Organizations of every size should aim to keep their early adopter energy, embracing risk on the path of continuous growth. Staying competitive means constantly evolving and keeping your eyes out for the next solution that could give your organization that necessary edge.

When companies are small, it is relatively easy to be an early adopter of new solutions. The complexity of integration is generally lower the smaller you are, and your incentive is higher to seek out tools that will help your team to stand out from the sea of competitors. However, as organizations grow to become mid-market and enterprise, they often grow complacent in how they seek out their solutions. They become less scrappy and simply play it safe.

Back in 2002, Jason Jennings and Laurence Haughton explained to us in their book, It's Not the Big That Eat the Small...It's the Fast That Eat the Slow, why it was essential for companies to put the emphasis on speed in order to differentiate themselves and get ahead. Nowadays, speed is not enough to stand out. Instead, embracing risk is the key differentiator for success.

While some firms have enjoyed serious growth by making risk a built-in part of their strategy, not everyone has gotten the message. More than a few organizations still show signs of being far too risk-averse, in my opinion. This can have detrimental effects on organizations by potentially limiting their long-term growth. Organizations should be prepared to take calculated and strategic risks. This is especially true in their decision to work with startups and in encouraging their employees to take the risks that can lead to growth and even rewards.

That said, advocating for risk is easier said than done. In hopes of providing a little bit of guidance, below are a couple of questions that decision-makers should be asking themselves when evaluating potential solutions and building company culture.

Are You Rewarding Risk-Takers?

Everyone is familiar with the old saying that nobody ever got fired for buying IBM. Translated to today, nobody (probably) ever got fired for buying the Magic Quadrant leader.

I believe this approach can potentially limit growth and agility. Instead, think about how you reward team members that select solutions that are not the market standard. Encourage them not to rush straight to the "easy" option first but to instead feel confident that you back them to take on a bit of strategic risk.

There are always risks, but there are also costs to not taking risks. What happens when a team skips over the next greatest solution in favor of the "easy" choice?

If a company is moving fast, then there is probably a direct correlation with them being risk-takers. However, the risks can be real: Startups go bust at a constant rate that can leave their customers in the lurch.

Security and reliability should always be a top concern. Being agile and innovative is no excuse for a bad security posture that can lead to a breach. Be sure to properly assess that working with a small company does not open you up to potentially serious damages.

But these risks can be managed by leadership setting out clear criteria for evaluating solutions that grant their employees the space they need to take strategic risks.

Will This Grow With Your Organization?

Try to consider not only if a solution is easy to integrate into your organization now but also how likely it is to support your needs in the future. You want solutions that will not only work with the other technologies that you are using now, but that can evolve as your other tools change as well.
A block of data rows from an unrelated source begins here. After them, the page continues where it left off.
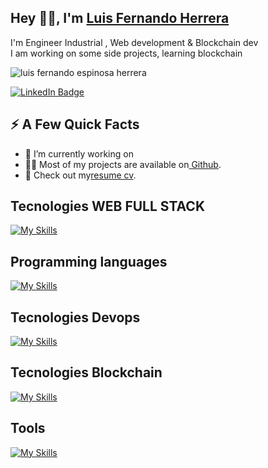 <h2>Hey 👋🧐, I'm
    <a href="https://www.linkedin.com/in/luiferch/">Luis Fernando Herrera
</a>
</h2>


<p>I'm  Engineer Industrial , Web development & Blockchain dev 
    <br>I am working on some side projects, learning blockchain
 </p>
 <img src="https://github-readme-stats.vercel.app/api?username=Luif3rch&show_icons=true&count_private=true" alt="luis fernando espinosa herrera"/>

<p>
    <a href="https://www.linkedin.com/in/luiferch/">
        <img
            src="https://img.shields.io/badge/-@luiferch-0077B5?style=flat-square&amp;labelColor=0077B5&amp;logo=LinkedIn&amp;https://www.linkedin.com/in/luiferch/"
            alt="LinkedIn Badge"></a>
        </p>
                    <h2>⚡️ A Few Quick Facts</h2>
                    <ul>
                        <li>🔭 I’m currently working on</li>
                        <li>👨‍💻 Most of my projects are available on<a href="https://github.com/Luif3rch/"> Github</a>.</li>
                        <li>📙 Check out my<a href="https://www.linkedin.com/in/luiferch/">resume cv</a>.</li>
                    </ul>
<h2>Tecnologies WEB FULL STACK</h2>

[![My Skills](https://skillicons.dev/icons?i=wordpress,jquery,html,css,bootstrap,sass,tailwind,react,redux,nextjs,electron,firebase,mysql,postgres,mongodb,nodejs,nestjs,&perline=10)](#)

<h2>Programming languages</h2>

[![My Skills](https://skillicons.dev/icons?i=js,ts,go,python,java,&perline=10)](#)


<h2>Tecnologies Devops</h2>

[![My Skills](https://skillicons.dev/icons?i=bash,azure,docker,gitlab,github,git,webpack,kubernetes,linux,jenkins,cloudflare&perline=10)](#)

<h2>Tecnologies Blockchain</h2>

[![My Skills](https://skillicons.dev/icons?i=remix,solidity,&perline=10)](#)

<h2>Tools</h2>

[![My Skills](https://skillicons.dev/icons?i=idea,ps,figma,arduino,androidstudio,discord,md&perline=10)](#)
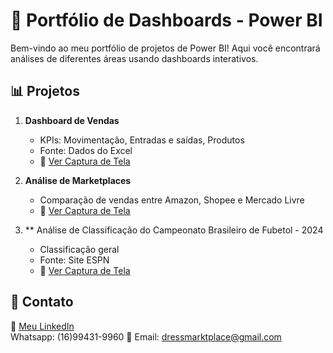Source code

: # 🚀 Portfólio de Dashboards - Power BI

Bem-vindo ao meu portfólio de projetos de Power BI! Aqui você encontrará análises de diferentes áreas usando dashboards interativos.

## 📊 Projetos

1. **Dashboard de Vendas**
   - KPIs: Movimentação, Entradas e saídas, Produtos 
   - Fonte: Dados do Excel
   - 📸 [Ver Captura de Tela](https://app.powerbi.com/reportEmbed?reportId=6f99573e-77c6-4970-a77c-4954239d89eb)

2. **Análise de Marketplaces**
   - Comparação de vendas entre Amazon, Shopee e Mercado Livre
   - 📸 [Ver Captura de Tela](link_da_imagem)

3. ** Análise de Classificação do Campeonato Brasileiro de Fubetol - 2024
   - Classificação geral
   - Fonte: Site ESPN
   - 📸 [Ver Captura de Tela](https://app.powerbi.com/reportEmbed?reportId=0a8a5c87-a0b5-4e51-b710-7f100c37dbe6&autoAuth=true&ctid=b1051c4b-3b94-41ab-9441-e73a72342fdd)
 
  ## 🔗 Contato
💼 [Meu LinkedIn](https://linkedin.com/in/michellesilvaa)  
 Whatsapp: (16)99431-9960
📧 Email: dressmarktplace@gmail.com

 
  
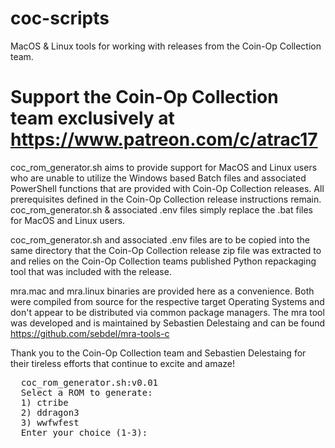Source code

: # coc-scripts
MacOS & Linux tools for working with releases from the Coin-Op Collection team.
# Support the Coin-Op Collection team exclusively at https://www.patreon.com/c/atrac17

coc_rom_generator.sh aims to provide support for MacOS and Linux users who are unable to utilize the Windows based Batch files and associated PowerShell functions that are provided with Coin-Op Collection releases. All prerequisites defined in the Coin-Op Collection release instructions remain. coc_rom_generator.sh & associated .env files simply replace the .bat files for MacOS and Linux users. 

coc_rom_generator.sh and associated .env files are to be copied into the same directory
that the Coin-Op Collection release zip file was extracted to and relies on the
Coin-Op Collection teams published Python repackaging tool that was included with the release.

mra.mac and mra.linux binaries are provided here as a convenience. Both were compiled from source for the respective target Operating Systems and don't appear to be distributed via common package managers. The mra tool was developed and is maintained by Sebastien Delestaing and can be found https://github.com/sebdel/mra-tools-c

Thank you to the Coin-Op Collection team and Sebastien Delestaing for their tireless efforts that continue to excite and amaze!

<pre>
  coc_rom_generator.sh:v0.01
  Select a ROM to generate:
  1) ctribe
  2) ddragon3
  3) wwfwfest
  Enter your choice (1-3):
</pre>
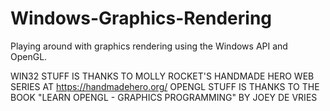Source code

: # Windows-Graphics-Rendering
Playing around with graphics rendering using the Windows API and OpenGL.

WIN32 STUFF IS THANKS TO MOLLY ROCKET'S HANDMADE HERO WEB SERIES AT https://handmadehero.org/ 
OPENGL STUFF IS THANKS TO THE BOOK "LEARN OPENGL - GRAPHICS PROGRAMMING" BY JOEY DE VRIES
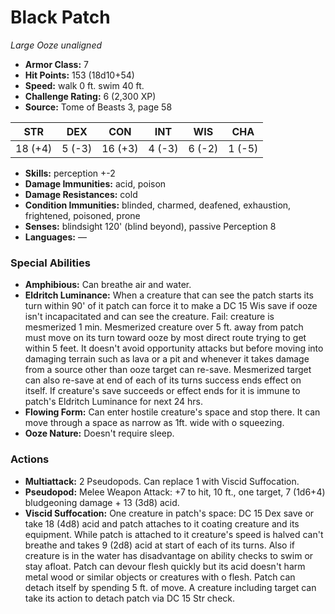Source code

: # Black Patch

*Large* *Ooze* *unaligned*

- **Armor Class:** 7
- **Hit Points:** 153 (18d10+54)
- **Speed:** walk 0 ft. swim 40 ft.
- **Challenge Rating:** 6 (2,300 XP)
- **Source:** Tome of Beasts 3, page 58

| STR | DEX | CON | INT | WIS | CHA |
| --- | --- | --- | --- | --- | --- |
| 18 (+4) | 5 (-3) | 16 (+3) | 4 (-3) | 6 (-2) | 1 (-5) |

- **Skills:** perception +-2
- **Damage Immunities:** acid, poison
- **Damage Resistances:** cold
- **Condition Immunities:** blinded, charmed, deafened, exhaustion, frightened, poisoned, prone
- **Senses:** blindsight 120' (blind beyond), passive Perception 8
- **Languages:** —

### Special Abilities

- **Amphibious:** Can breathe air and water.
- **Eldritch Luminance:** When a creature that can see the patch starts its turn within 90' of it patch can force it to make a DC 15 Wis save if ooze isn't incapacitated and can see the creature. Fail: creature is mesmerized 1 min. Mesmerized creature over 5 ft. away from patch must move on its turn toward ooze by most direct route trying to get within 5 feet. It doesn't avoid opportunity attacks but before moving into damaging terrain such as lava or a pit and whenever it takes damage from a source other than ooze target can re-save. Mesmerized target can also re-save at end of each of its turns success ends effect on itself. If creature's save succeeds or effect ends for it is immune to patch's Eldritch Luminance for next 24 hrs.
- **Flowing Form:** Can enter hostile creature's space and stop there. It can move through a space as narrow as 1ft. wide with o squeezing.
- **Ooze Nature:** Doesn't require sleep.

### Actions

- **Multiattack:** 2 Pseudopods. Can replace 1 with Viscid Suffocation.
- **Pseudopod:** Melee Weapon Attack: +7 to hit, 10 ft., one target, 7 (1d6+4) bludgeoning damage + 13 (3d8) acid.
- **Viscid Suffocation:** One creature in patch's space: DC 15 Dex save or take 18 (4d8) acid and patch attaches to it coating creature and its equipment. While patch is attached to it creature's speed is halved can't breathe and takes 9 (2d8) acid at start of each of its turns. Also if creature is in the water has disadvantage on ability checks to swim or stay afloat. Patch can devour flesh quickly but its acid doesn't harm metal wood or similar objects or creatures with o flesh. Patch can detach itself by spending 5 ft. of move. A creature including target can take its action to detach patch via DC 15 Str check.


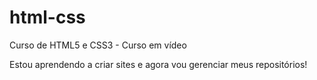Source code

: # html-css
 Curso de HTML5 e CSS3 - Curso em vídeo

Estou aprendendo a criar sites e agora vou gerenciar meus repositórios!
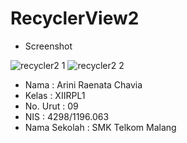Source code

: # RecyclerView2

* Screenshot


![recycler2 1](https://cloud.githubusercontent.com/assets/14922003/19964400/120e587c-a1f4-11e6-89fb-9cfd560b67be.JPG)
![recycler2 2](https://cloud.githubusercontent.com/assets/14922003/19964401/120f7838-a1f4-11e6-809c-45531e228edd.JPG)


* Nama          : Arini Raenata Chavia
* Kelas         : XIIRPL1
* No. Urut      : 09
* NIS           : 4298/1196.063
* Nama Sekolah  : SMK Telkom Malang
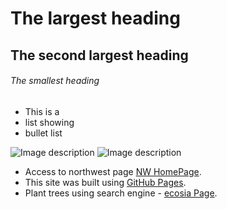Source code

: 
# The largest heading
## The second largest heading
###### The smallest heading

- This is a
- list showing
- bullet list

![Image description](https://avatars0.githubusercontent.com/u/9919?s=280&v=4)
![Image description](https://digitalfellows.commons.gc.cuny.edu/files/2015/03/github_logo-1.png)

- Access to northwest page [NW HomePage](https://www.nwmissouri.edu/).
- This site was built using [GitHub Pages](https://pages.github.com/).
- Plant trees using search engine - [ecosia Page](https://www.ecosia.org/).



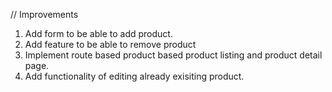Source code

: // Improvements

1. Add form to be able to add product.
2. Add feature to be able to remove product
3. Implement route based product based product listing and product detail page.
4. Add functionality of editing already exisiting product.
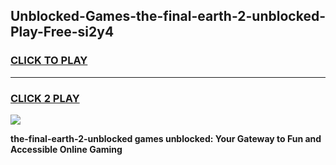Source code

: 
## Unblocked-Games-the-final-earth-2-unblocked-Play-Free-si2y4
<h3>
<a href="https://premium76.site?title=the-final-earth-2-unblocked&ref=21A">CLICK TO PLAY</a></h3>
<hr>

<h3>
<a href="https://premium76.site?title=the-final-earth-2-unblocked&ref=21A">CLICK 2 PLAY</a>
  
</h3>

<a href="https://premium76.site?title=the-final-earth-2-unblocked&ref=21A"><img src="https://clearcache.store/games.png"></a>


**the-final-earth-2-unblocked games unblocked: Your Gateway to Fun and Accessible Online Gaming**
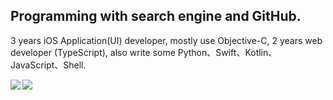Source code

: ## Programming with search engine and GitHub.

3 years iOS Application(UI) developer, mostly use Objective-C, 2 years web developer (TypeScript), also write some Python、Swift、Kotlin、JavaScript、Shell.


<a href="https://github.com/anuraghazra/github-readme-stats">
<img align="left" src="https://github-readme-stats.vercel.app/api/top-langs/?username=leavesster&theme=tokyonight&hide=shell&layout=compact">
</a>

<a href="https://github.com/anuraghazra/github-readme-stats">
<img align="left" src="https://github-readme-stats.vercel.app/api?username=leavesster&show_icons=true&theme=tokyonight&line_height=27&v=5">
</a>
Prioritize solutions that offer an open API and easy integrations to third parties, as well as open-source. This increases the chances that today's investment will hold its value tomorrow. Nothing is ever totally future-proof, but constant evolution and the ability to integrate nearly universally is a must.

How Hard Is It To Walk Away?

When evaluating a potential solution, you need to think about not only how easy it is to start running with it but how fast you can run away from it, if needed.

Vendor lock-in is real and can be a drag on your business.

If a competitor is able to move to a better solution faster than you can, then they will gain the advantage while you might be stuck in a three-year contract. This is a common pitfall that companies find themselves in. Sure, there are advantages to signing longer-term contracts with cost savings, but it also makes you considerably less adaptable to changes and can sometimes be more expensive in the long run.

Keep your options open and do the work of constantly being on the lookout for the next great thing. Even if it means adding to your workload.

Prepare For A Chaotic Future

As companies grow, they need to be competing not only on speed but also on risk. Take the time to assess your organization’s progress and understand where you stand on the question of risk as a metric.

Ask yourself: Am I an early adopter? When was the last time I deployed a solution offered by a real startup that is trying a new approach that can give me an edge over my competitors? Can I identify where within my organization we are insufficient in taking risks and offer the right incentives to fix this?

Working with startups comes with inherent risks. But the potential rewards can outweigh the complacency that has become the norm for too many companies as they have grown over time.

In order to create a more secure future, these organizations should consider taking strategic risks today. Now is the time to lay the groundwork, encouraging employees to search for solutions that might not be the sure thing but can grow with them and be the right thing for tomorrow.